The basic semantics of an address translation rule involve specifying the original source, destination, and service and the corresponding translated source, translated destination, and translated service.  When an IP packet is found that matches the original elements, the firewall modifies the packet with the translated values.  In Static NAT, you specify a fixed one-to-one mapping on source, destination, and/or service.  In Dynamic NAT, you specify a mapping between multiple (typically) private or internal addresses and one or more public or external IP addresses drawn from an address pool.  A specify form of this is dynamic port address translation, where internal IP addresses are mapped to a single external IP address and a dynamically assigned port value.  Sometimes an Identity NAT (where the addresses are _not_ translated) is used to exclude certain connections from translation when their sources and/or destinations fall within the address ranges specified in more general NAT rules.

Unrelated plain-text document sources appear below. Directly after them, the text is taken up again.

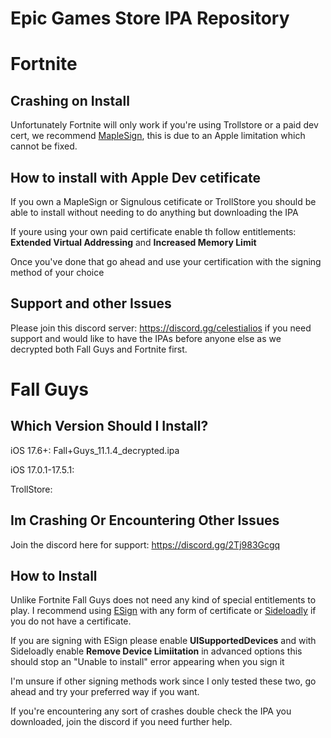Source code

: # Epic Games Store IPA Repository

# Fortnite

## Crashing on Install
Unfortunately Fortnite will only work if you're using Trollstore or a paid dev cert, we recommend [MapleSign](https://maplesign.ca/),  this is due to an Apple limitation which cannot be fixed.

## How to install with Apple Dev cetificate 
If you own a MapleSign or Signulous cetificate or TrollStore you should be able to install without needing to do anything but downloading the IPA

If youre using your own paid certificate enable th follow entitlements:
**Extended Virtual Addressing** and **Increased Memory Limit**

Once you've done that go ahead and use your certification with the signing method of your choice

## Support and other Issues
Please join this discord server: https://discord.gg/celestialios if you need support and would like to have the IPAs before anyone else as we decrypted both Fall Guys and Fortnite first.

# Fall Guys

## Which Version Should I Install?

iOS 17.6+: Fall+Guys_11.1.4_decrypted.ipa

iOS 17.0.1-17.5.1:

TrollStore:

## Im Crashing Or Encountering Other Issues
Join the discord here for support: https://discord.gg/2Tj983Gcgq

## How to Install
Unlike Fortnite Fall Guys does not need any kind of special entitlements to play.
I recommend using [ESign](https://esign.yyyue.xyz/) with any form of certificate or [Sideloadly](https://sideloadly.io/) if you do not have a certificate.

If you are signing with ESign please enable **UISupportedDevices** and with Sideloadly enable **Remove Device Limiitation** in advanced options this should stop an "Unable to install" error appearing when you sign it

I'm unsure if other signing methods work since I only tested these two, go ahead and try your preferred way if you want.

If you're encountering any sort of crashes double check the IPA you downloaded, join the discord if you need further help.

All firewall platforms support the above features; how they are implemented differ significantly from platform to platform. In most of the firewall platforms, the address translation rules are implemented separately from filtering rules. The Juniper Netscreen platform combines filtering and address translation rules, which poses it’s own set of challenges.

In Cisco firewalls until ASA 8.3, it was not possible to specify both source and destination translation in a single NAT rule. You had to specify different NAT statements, some of them bidirectional (Static NAT statements performing Source NAT from real IP to virtual IPin one direction and Destination NAT from virtual IP to real IP in the other direction) and have the device combine them into a Twice NAT rule. Moreover, the address translation syntax is quite complex with 6 to 7 variants for specifying NAT rules. Also because of the Twice NAT rule limitation, multiple NAT statements have to be combined to specify a single translation. You might combine Dynamic NAT with Static Source NAT, Static Source NAT with Static Destination NAT, NAT Exemption/Identity NAT with Static Destination NAT, etc., etc. Determining all of the possible combinations becomes very difficult as the number of NAT rules increases. In addition, it is possible that not all of the possible combinations created from the bidirectional rules are relevant and in actual use. It is necessary to examine the security rules to determine which combinations of NAT rules are actually used instead of converting all possible combinations.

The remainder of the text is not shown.